Elbette dinlenme alanları, ücretli lounge hizmetleri, kısa süreli uyku odaları ve gıda seçenekleri açısından İstanbul Havalimanı oldukça zengin seçenekler sunuyor. Ancak kalabalığın yarattığı yoğun tempo, hizmet verenlerin çoğunlukla Türk çalışanlardan oluşması yanında terminalin kozmopolit yapısı, yoğun yabancı yolcu trafiği zaman zaman insana başka bir ülkedeymiş hissi verebiliyor. Özellikle bazı yabancı yolcuların dağınık halleri veya çocuklarına karşı sergiledikleri özensiz davranışlar kültürel farklılığı belirgin şekilde ortaya koyuyor.
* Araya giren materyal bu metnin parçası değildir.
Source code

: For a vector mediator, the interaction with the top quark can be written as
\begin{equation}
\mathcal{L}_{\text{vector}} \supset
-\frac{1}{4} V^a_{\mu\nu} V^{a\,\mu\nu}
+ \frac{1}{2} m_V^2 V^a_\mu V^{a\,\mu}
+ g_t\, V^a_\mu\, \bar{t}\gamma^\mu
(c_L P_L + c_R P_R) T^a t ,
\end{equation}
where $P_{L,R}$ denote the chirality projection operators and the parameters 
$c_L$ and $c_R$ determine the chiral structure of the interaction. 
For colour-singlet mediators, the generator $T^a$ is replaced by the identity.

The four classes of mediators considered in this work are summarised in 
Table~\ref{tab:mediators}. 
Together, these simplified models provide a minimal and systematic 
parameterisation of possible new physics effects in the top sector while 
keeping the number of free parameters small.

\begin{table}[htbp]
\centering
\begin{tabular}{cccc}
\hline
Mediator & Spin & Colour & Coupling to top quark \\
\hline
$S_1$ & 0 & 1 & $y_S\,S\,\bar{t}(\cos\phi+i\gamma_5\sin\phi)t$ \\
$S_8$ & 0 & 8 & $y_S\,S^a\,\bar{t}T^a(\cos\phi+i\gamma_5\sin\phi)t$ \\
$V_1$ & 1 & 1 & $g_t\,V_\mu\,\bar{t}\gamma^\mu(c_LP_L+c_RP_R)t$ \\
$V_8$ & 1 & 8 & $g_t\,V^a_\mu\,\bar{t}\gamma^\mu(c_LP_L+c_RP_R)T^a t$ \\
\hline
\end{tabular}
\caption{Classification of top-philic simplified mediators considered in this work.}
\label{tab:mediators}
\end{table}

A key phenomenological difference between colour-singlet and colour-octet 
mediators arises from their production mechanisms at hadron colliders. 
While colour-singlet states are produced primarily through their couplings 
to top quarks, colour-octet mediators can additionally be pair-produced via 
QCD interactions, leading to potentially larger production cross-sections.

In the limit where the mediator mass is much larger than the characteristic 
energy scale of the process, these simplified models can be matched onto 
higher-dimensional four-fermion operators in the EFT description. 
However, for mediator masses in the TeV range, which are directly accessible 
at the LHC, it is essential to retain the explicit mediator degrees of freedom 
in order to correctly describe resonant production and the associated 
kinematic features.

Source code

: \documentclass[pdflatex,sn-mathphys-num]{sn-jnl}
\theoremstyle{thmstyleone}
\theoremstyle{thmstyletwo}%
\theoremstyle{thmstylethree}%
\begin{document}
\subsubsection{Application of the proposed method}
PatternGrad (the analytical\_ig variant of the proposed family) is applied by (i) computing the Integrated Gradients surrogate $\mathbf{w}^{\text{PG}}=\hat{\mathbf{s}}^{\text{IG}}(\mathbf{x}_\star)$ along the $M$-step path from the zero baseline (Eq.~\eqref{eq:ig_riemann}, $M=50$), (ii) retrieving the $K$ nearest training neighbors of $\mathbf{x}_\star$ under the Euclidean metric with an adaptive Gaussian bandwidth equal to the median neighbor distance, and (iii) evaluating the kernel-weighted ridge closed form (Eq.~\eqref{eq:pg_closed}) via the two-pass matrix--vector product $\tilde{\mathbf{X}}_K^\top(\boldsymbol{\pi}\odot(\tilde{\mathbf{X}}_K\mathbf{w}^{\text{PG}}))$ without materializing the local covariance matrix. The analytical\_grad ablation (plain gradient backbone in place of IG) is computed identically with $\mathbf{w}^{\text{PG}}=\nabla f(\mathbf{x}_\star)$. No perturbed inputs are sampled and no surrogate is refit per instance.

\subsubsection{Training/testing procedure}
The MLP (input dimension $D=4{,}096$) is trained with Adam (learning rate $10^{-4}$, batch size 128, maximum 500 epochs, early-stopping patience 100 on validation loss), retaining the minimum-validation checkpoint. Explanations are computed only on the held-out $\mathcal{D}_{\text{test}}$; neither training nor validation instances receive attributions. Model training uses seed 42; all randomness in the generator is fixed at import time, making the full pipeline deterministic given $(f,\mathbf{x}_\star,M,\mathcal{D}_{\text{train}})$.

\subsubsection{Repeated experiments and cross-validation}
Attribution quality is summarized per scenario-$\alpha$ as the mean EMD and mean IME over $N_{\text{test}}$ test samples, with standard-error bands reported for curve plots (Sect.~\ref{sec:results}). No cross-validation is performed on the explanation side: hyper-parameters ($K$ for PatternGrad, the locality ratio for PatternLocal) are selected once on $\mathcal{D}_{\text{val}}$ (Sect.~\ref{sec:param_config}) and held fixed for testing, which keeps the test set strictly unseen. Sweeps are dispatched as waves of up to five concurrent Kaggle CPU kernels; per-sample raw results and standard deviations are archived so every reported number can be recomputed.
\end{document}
Bunca insanın aynı anda bir yerden başka bir yere gitmeye çalıştığı bu büyük alanda aklıma şu soru takılıyor, “Bu insanların tümü neyin peşinde?” Aslında cevabı basit, herkes kendi hedefi doğrultusunda bir yolculuğa çıkmış durumda. Bu nedenle havaalanı, hiç durmadan işleyen dev bir organizma gibi “vızır vızır” çalışıyor. Bu sistemin bir parçası olmak ise insana ilginç ve öğretici bir deneyim sunuyor.
Dönüş yolunda da benzer gözlemler yaptım. İstanbul Havalimanı, Dünyadaki diğer havalimanları ile kıyaslandığında dünyanın en önemli ve işlevsel havalimanlarından biri. Elbette daha iyileri var ve zamanla daha iyileri de yapılacaktır. Bana her zaman öğretilen bir söz vardır “İyi olmak yeterli değildir, daha iyi olmak gerekir.” İstanbul Havalimanı da her geçen gün bu hedefe adım adım yaklaşan önemli bir destinasyon olarak dikkat çekiyor.